Skip to content

Protocol Reference

The wire protocol URLab's step server speaks: the handshake, the step / reset loop, the runtime mutators, and recording / replay. This is the authoritative op and error catalogue, enumerated from the dispatcher source.

Most users never touch the wire directly; the Python client wraps every op. Reach for this page when you write your own client, debug a frame, or need the exact error codes.

Transports

The same wire shape rides two transports:

Transport Channels Use
ZMQ REQ/REP tcp:5559 (RPC), PUB tcp:5555 (state), PUB tcp:5558+ (per camera) Default. Cross-host.
SHM req.shm / rep.shm (RPC), state.shm, cam_<prefix>_<name>.shm Same-host, lower jitter.
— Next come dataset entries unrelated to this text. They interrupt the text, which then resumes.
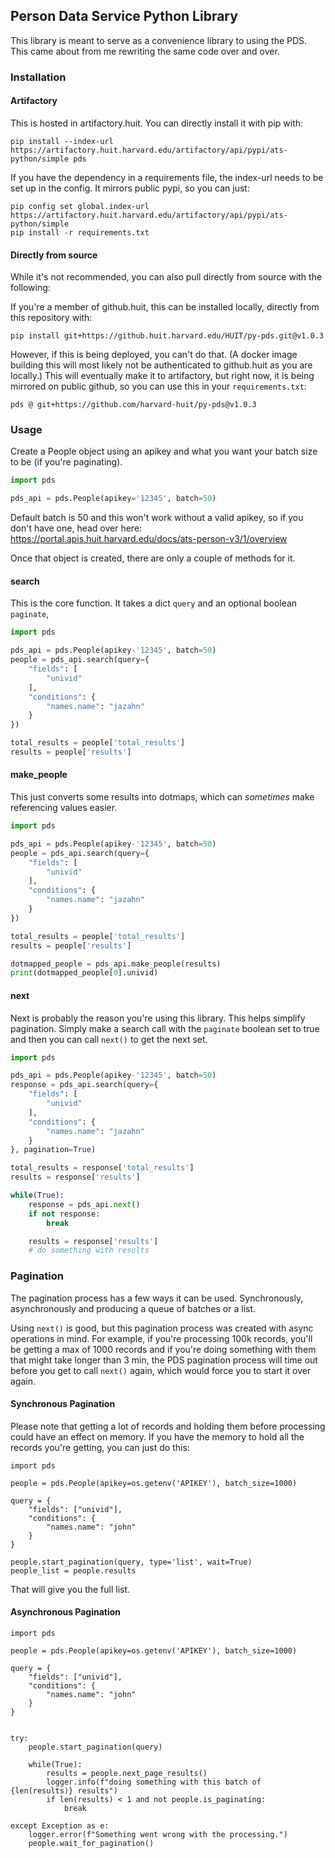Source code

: 
## Person Data Service Python Library

This library is meant to serve as a convenience library to using the PDS. This came about from me rewriting the same code over and over. 

### Installation

#### Artifactory

This is hosted in artifactory.huit. You can directly install it with pip with:
```
pip install --index-url https://artifactory.huit.harvard.edu/artifactory/api/pypi/ats-python/simple pds
```

If you have the dependency in a requirements file, the index-url needs to be set up in the config. It mirrors public pypi, so you can just:
```
pip config set global.index-url https://artifactory.huit.harvard.edu/artifactory/api/pypi/ats-python/simple
pip install -r requirements.txt
```

#### Directly from source

While it's not recommended, you can also pull directly from source with the following:

If you're a member of github.huit, this can be installed locally, directly from this repository with:
```
pip install git+https://github.huit.harvard.edu/HUIT/py-pds.git@v1.0.3
```

However, if this is being deployed, you can't do that. (A docker image building this will most likely not be authenticated to github.huit as you are locally.) This will eventually make it to artifactory, but right now, it is being mirrored on public github, so you can use this in your `requirements.txt`:
```
pds @ git+https://github.com/harvard-huit/py-pds@v1.0.3
```

### Usage

Create a People object using an apikey and what you want your batch size to be (if you're paginating). 

```py
import pds

pds_api = pds.People(apikey='12345', batch=50)
```

Default batch is 50 and this won't work without a valid apikey, so if you don't have one, head over here: https://portal.apis.huit.harvard.edu/docs/ats-person-v3/1/overview

Once that object is created, there are only a couple of methods for it. 

#### search

This is the core function. It takes a dict `query` and an optional boolean `paginate`, 

```py
import pds

pds_api = pds.People(apikey-'12345', batch=50)
people = pds_api.search(query={
    "fields": [
        "univid"
    ],
    "conditions": {
        "names.name": "jazahn"
    }
})

total_results = people['total_results']
results = people['results']
```


#### make_people

This just converts some results into dotmaps, which can _sometimes_ make referencing values easier.  

```py
import pds

pds_api = pds.People(apikey-'12345', batch=50)
people = pds_api.search(query={
    "fields": [
        "univid"
    ],
    "conditions": {
        "names.name": "jazahn"
    }
})

total_results = people['total_results']
results = people['results']

dotmapped_people = pds_api.make_people(results)
print(dotmapped_people[0].univid)
```

#### next

Next is probably the reason you're using this library. This helps simplify pagination. Simply make a search call with the `paginate` boolean set to true and then you can call `next()` to get the next set. 

```py
import pds

pds_api = pds.People(apikey-'12345', batch=50)
response = pds_api.search(query={
    "fields": [
        "univid"
    ],
    "conditions": {
        "names.name": "jazahn"
    }
}, pagination=True)

total_results = response['total_results']
results = response['results']

while(True):
    response = pds_api.next()
    if not response:
        break

    results = response['results']
    # do something with results
```

### Pagination

The pagination process has a few ways it can be used. Synchronously, asynchronously and producing a queue of batches or a list. 

Using `next()` is good, but this pagination process was created with async operations in mind. For example, if you're processing 100k records, you'll be getting a max of 1000 records and if you're doing something with them that might take longer than 3 min, the PDS pagination process will time out before you get to call `next()` again, which would force you to start it over again. 

#### Synchronous Pagination

Please note that getting a lot of records and holding them before processing could have an effect on memory. If you have the memory to hold all the records you're getting, you can just do this:

```
import pds

people = pds.People(apikey=os.getenv('APIKEY'), batch_size=1000)

query = {
    "fields": ["univid"],
    "conditions": {
        "names.name": "john"
    }
}

people.start_pagination(query, type='list', wait=True)
people_list = people.results
```

That will give you the full list.

#### Asynchronous Pagination

```
import pds

people = pds.People(apikey=os.getenv('APIKEY'), batch_size=1000)

query = {
    "fields": ["univid"],
    "conditions": {
        "names.name": "john"
    }
}


try:
    people.start_pagination(query)

    while(True):
        results = people.next_page_results()
        logger.info(f"doing something with this batch of {len(results)} results")
        if len(results) < 1 and not people.is_paginating:
            break
        
except Exception as e:
    logger.error(f"Something went wrong with the processing.")
    people.wait_for_pagination()
```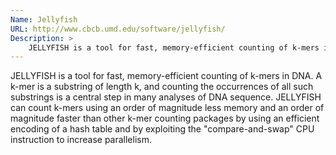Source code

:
 ```yaml
---
Name: Jellyfish
URL: http://www.cbcb.umd.edu/software/jellyfish/
Description: >
    JELLYFISH is a tool for fast, memory-efficient counting of k-mers in DNA.
---
```


JELLYFISH is a tool for fast, memory-efficient counting of k-mers in DNA. A k-mer is a substring of length k, and counting the occurrences of all such substrings is a central step in many analyses of DNA sequence. JELLYFISH can count k-mers using an order of magnitude less memory and an order of magnitude faster than other k-mer counting packages by using an efficient encoding of a hash table and by exploiting the "compare-and-swap" CPU instruction to increase parallelism.
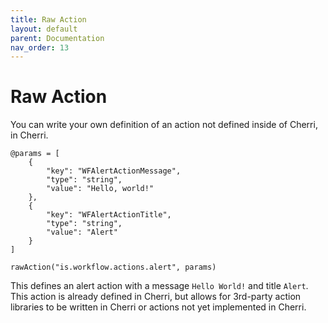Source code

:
 ```yaml
---
title: Raw Action
layout: default
parent: Documentation
nav_order: 13
---
```


# Raw Action

You can write your own definition of an action not defined inside of Cherri, in Cherri.

```
@params = [
    {
        "key": "WFAlertActionMessage",
        "type": "string",
        "value": "Hello, world!"
    },
    {
        "key": "WFAlertActionTitle",
        "type": "string",
        "value": "Alert"
    }
]

rawAction("is.workflow.actions.alert", params)
```

This defines an alert action with a message `Hello World!` and title `Alert`. This action is already defined in Cherri, but allows for 3rd-party action libraries to be written in Cherri or actions not yet implemented in Cherri.
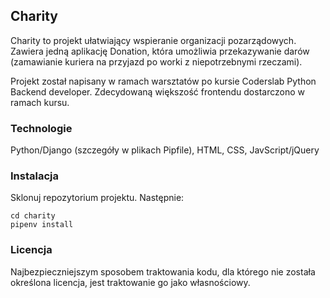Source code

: ## Charity

Charity to projekt ułatwiający wspieranie organizacji pozarządowych.
Zawiera jedną aplikację Donation, która umożliwia przekazywanie darów
(zamawianie kuriera na przyjazd po worki z niepotrzebnymi rzeczami).

Projekt został napisany w ramach warsztatów po kursie Coderslab Python Backend developer.
Zdecydowaną większość frontendu dostarczono w ramach kursu.

### Technologie

Python/Django (szczegóły w plikach Pipfile), HTML, CSS, JavScript/jQuery

### Instalacja

Sklonuj repozytorium projektu. Następnie:
```
cd charity
pipenv install
```

### Licencja

Najbezpieczniejszym sposobem traktowania kodu, dla którego nie została określona licencja, jest traktowanie go jako własnościowy.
Falls back to ZMQ for the handshake and oversize ops.

SHM files live under <ProjectSavedDir>/URLabShm/<session_id>/. The absolute directory comes from the handshake's shm_session_dir.

Wire encoding

Frames are msgpack by default. The server encodes from an internal JSON-object tree; the Python client decodes with the C-extension msgpack package. Binary blobs (the compiled model, camera frames, asset bytes) ship as msgpack bin.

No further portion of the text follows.